Estate planning and administration professionals cannot ignore the ubiquity of digital assets. 2012 saw global sales of digital music amount to $5.6 billion and in some markets, including the US, India, Norway and Sweden, digital music sales exceeded packaged music sales. Meanwhile, e-book sales represented an estimated 16%, and growing, of all book sales in Canada in 2012. Almost 18 million Canadians, more than half of the population, has an active Facebook account. The Bitcoin virtual currency has been featured regularly in the news as its exchange value skyrocketed from approximately USD$100 to USD$1200 late in 2013, before falling off dramatically again.
The term “digital assets” is used in different ways by different people. In a narrow sense, a digital asset has been defined as “any item of text or media that has been formatted into a binary source that includes the right to use it.”
In a broader sense, digital assets include all of the electronic “possessions” an individual may have, including emails, digital photos, videos, tweets, texts, songs and e-books, as well as online account information for websites or programs such as Facebook, LinkedIn, bank accounts, PayPal and others.In this broader sense, digital assets are sometimes referred to as a “digital estate” or “digital legacy”.
Digital assets have three distinct elements:
- A digital file or record. This is the data that constitutes the content of the asset.
- The right to use the file or record. It has been noted that if there is no right to use a file or record, then it should not be characterized as an asset. Rights of use may derive from authorship or other ownership of the content (for example, emails or original documents), or may be granted by a licence from the owner or a third party licensor (as with most digital music or e-books).
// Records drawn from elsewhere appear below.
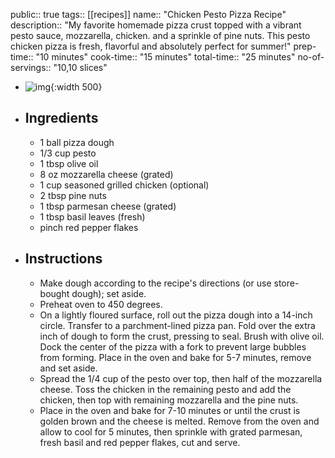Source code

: public:: true
tags:: [[recipes]]
name:: "Chicken Pesto Pizza Recipe"
description:: "My favorite homemade pizza crust topped with a vibrant pesto sauce, mozzarella, chicken. and a sprinkle of pine nuts. This pesto chicken pizza is fresh, flavorful and absolutely perfect for summer!"
prep-time:: "10 minutes"
cook-time:: "15 minutes"
total-time:: "25 minutes"
no-of-servings:: "10,10 slices"

- ![img](https://i2.wp.com/lifemadesimplebakes.com/wp-content/uploads/2016/09/chicken-pesto-pizza-resize-2.jpg){:width 500}
- ## Ingredients
	- 1 ball pizza dough
	- 1/3 cup pesto
	- 1 tbsp olive oil
	- 8 oz mozzarella cheese (grated)
	- 1 cup seasoned grilled chicken (optional)
	- 2 tbsp pine nuts
	- 1 tbsp parmesan cheese (grated)
	- 1 tbsp basil leaves (fresh)
	- pinch red pepper flakes
- ## Instructions
	- Make dough according to the recipe's directions (or use store-bought dough); set aside.
	- Preheat oven to 450 degrees.
	- On a lightly floured surface, roll out the pizza dough into a 14-inch circle. Transfer to a parchment-lined pizza pan. Fold over the extra inch of dough to form the crust, pressing to seal. Brush with olive oil. Dock the center of the pizza with a fork to prevent large bubbles from forming. Place in the oven and bake for 5-7 minutes, remove and set aside.
	- Spread the 1/4 cup of the pesto over top, then half of the mozzarella cheese. Toss the chicken in the remaining pesto and add the chicken, then top with remaining mozzarella and the pine nuts.
	- Place in the oven and bake for 7-10 minutes or until the crust is golden brown and the cheese is melted. Remove from the oven and allow to cool for 5 minutes, then sprinkle with grated parmesan, fresh basil and red pepper flakes, cut and serve.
- A method of access. Assets may be categorized into (a) physically controllable digital assets (PCDA) which are stored on hardware to which the owner has access, and (b) controlled accessdigital assets (CADA) stored “in the cloud” on servers belonging to third party service providers and accessible on‐line with the use of a username and password.
Because the law applicable to digital assets is still developing, digital present unique challenges to executors, administrators, attorneys and committees. In addition, planning strategies for digital assets are rapidly evolving as the law, the e‐service industry, and user awareness of estate planning issues all mature.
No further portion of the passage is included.